- _THE PROBLEM_
Give the number of lines in the records below that hold "data"; nothing else is needed.

- _THE RECORDS_
****

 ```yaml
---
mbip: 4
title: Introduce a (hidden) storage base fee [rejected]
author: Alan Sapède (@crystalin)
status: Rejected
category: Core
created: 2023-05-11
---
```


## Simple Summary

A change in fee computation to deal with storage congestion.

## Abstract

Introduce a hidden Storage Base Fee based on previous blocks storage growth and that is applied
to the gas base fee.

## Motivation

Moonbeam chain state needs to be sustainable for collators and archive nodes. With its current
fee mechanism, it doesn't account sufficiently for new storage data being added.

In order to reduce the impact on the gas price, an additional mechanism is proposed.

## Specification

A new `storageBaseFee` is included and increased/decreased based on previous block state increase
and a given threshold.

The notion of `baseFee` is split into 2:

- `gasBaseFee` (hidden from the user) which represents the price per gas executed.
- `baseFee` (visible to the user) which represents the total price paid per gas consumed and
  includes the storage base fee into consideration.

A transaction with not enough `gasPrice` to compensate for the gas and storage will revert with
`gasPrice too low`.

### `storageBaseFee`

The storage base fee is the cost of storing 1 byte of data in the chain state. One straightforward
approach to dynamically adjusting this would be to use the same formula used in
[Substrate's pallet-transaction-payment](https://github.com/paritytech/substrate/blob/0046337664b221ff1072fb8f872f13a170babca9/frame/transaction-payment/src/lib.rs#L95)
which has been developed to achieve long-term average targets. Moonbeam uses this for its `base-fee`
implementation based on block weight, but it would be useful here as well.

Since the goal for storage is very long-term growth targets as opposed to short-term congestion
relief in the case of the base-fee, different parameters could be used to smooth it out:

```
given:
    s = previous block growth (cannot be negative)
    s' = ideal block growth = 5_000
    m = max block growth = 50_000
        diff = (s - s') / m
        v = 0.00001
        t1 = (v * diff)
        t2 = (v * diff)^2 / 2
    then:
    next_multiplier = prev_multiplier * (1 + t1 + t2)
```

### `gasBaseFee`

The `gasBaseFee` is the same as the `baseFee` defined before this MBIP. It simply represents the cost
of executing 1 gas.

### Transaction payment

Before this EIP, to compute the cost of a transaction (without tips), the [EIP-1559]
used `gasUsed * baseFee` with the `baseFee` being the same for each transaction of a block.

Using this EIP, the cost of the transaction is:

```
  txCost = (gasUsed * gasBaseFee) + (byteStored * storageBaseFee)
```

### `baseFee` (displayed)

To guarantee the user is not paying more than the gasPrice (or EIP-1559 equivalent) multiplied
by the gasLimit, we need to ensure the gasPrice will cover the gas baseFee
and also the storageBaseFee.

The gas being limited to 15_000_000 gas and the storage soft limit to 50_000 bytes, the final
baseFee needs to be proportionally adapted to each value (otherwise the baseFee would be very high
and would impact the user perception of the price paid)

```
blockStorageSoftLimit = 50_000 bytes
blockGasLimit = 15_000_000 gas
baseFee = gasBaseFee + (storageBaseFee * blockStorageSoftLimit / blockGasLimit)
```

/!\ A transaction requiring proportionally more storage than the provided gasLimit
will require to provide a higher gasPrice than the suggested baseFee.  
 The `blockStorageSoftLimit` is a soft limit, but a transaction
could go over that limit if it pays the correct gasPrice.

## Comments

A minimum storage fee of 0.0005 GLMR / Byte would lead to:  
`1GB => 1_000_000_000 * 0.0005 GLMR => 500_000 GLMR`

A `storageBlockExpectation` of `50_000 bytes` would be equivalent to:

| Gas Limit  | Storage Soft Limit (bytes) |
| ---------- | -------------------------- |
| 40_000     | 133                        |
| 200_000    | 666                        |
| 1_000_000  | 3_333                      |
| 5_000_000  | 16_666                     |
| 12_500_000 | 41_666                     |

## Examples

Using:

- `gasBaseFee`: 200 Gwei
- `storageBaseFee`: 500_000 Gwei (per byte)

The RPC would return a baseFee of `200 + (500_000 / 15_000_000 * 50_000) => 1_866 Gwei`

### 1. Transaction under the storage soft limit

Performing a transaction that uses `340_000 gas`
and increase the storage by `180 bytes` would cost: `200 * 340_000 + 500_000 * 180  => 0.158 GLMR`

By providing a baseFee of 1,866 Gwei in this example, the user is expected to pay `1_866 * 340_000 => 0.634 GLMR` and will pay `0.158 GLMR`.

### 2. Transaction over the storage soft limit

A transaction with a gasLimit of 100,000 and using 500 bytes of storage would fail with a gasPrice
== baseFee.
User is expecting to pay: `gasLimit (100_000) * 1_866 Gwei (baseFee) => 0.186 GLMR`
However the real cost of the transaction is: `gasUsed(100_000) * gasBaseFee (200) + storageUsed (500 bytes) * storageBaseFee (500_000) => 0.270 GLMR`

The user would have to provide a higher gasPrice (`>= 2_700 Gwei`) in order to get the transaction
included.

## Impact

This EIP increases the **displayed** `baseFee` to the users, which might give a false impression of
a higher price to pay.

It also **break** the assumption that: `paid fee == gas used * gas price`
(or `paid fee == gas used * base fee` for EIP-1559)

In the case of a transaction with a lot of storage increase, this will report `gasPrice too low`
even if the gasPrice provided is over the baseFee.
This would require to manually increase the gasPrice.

****

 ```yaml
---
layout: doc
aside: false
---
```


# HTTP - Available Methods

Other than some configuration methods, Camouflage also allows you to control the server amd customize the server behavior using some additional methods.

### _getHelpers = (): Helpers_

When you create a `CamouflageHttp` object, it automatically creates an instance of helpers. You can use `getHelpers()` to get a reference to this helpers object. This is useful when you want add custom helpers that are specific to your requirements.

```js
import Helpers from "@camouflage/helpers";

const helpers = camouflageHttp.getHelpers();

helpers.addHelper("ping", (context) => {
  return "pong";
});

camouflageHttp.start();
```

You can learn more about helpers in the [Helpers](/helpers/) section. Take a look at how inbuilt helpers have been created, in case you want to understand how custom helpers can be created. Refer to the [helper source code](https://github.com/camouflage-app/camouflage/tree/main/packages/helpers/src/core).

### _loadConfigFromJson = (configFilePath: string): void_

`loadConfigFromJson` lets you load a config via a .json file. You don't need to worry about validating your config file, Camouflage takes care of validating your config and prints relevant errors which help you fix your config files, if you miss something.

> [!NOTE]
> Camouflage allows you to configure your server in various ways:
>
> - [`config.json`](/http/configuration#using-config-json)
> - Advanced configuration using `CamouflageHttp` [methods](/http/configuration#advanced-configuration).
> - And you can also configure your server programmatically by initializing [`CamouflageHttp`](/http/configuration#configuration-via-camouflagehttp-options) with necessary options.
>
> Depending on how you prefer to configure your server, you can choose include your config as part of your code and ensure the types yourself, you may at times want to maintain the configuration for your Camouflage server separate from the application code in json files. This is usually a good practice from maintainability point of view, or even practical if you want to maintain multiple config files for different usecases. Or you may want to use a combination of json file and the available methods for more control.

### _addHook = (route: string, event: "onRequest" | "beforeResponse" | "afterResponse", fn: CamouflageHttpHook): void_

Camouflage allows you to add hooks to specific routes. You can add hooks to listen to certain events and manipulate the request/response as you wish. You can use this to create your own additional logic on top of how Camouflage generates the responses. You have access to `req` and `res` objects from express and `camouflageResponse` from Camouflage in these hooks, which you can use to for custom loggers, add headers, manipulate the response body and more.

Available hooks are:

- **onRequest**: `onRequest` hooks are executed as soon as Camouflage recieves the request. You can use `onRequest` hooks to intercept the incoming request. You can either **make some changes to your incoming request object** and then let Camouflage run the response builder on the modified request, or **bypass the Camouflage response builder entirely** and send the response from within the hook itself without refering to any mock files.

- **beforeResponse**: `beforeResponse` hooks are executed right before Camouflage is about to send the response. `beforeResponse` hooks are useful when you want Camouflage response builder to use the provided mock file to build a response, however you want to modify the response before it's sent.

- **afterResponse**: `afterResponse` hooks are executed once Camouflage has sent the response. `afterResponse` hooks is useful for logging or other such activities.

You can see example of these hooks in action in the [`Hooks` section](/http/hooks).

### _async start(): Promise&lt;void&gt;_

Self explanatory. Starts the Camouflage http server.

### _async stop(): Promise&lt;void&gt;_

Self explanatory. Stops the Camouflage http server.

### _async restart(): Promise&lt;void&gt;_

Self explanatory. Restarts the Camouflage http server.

****

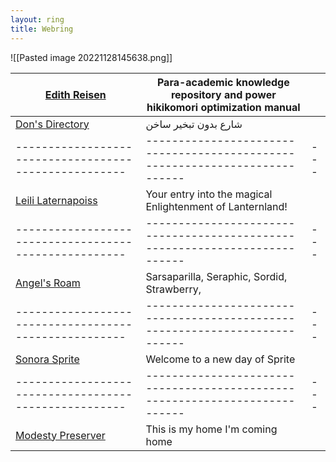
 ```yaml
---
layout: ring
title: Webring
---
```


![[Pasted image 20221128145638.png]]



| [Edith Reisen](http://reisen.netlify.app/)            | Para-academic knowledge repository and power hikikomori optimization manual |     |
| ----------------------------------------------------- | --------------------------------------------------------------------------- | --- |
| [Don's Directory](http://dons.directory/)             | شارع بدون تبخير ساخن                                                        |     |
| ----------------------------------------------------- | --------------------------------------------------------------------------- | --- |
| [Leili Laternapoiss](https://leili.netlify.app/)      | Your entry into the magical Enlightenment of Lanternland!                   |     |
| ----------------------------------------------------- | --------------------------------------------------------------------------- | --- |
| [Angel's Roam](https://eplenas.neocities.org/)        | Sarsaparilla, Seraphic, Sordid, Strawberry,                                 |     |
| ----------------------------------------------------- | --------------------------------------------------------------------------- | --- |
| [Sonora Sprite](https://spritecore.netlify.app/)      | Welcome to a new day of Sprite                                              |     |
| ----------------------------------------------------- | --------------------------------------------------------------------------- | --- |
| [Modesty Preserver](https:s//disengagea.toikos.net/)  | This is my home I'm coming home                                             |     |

****

- _RESPONSE FOR THIS EXERCISE_
2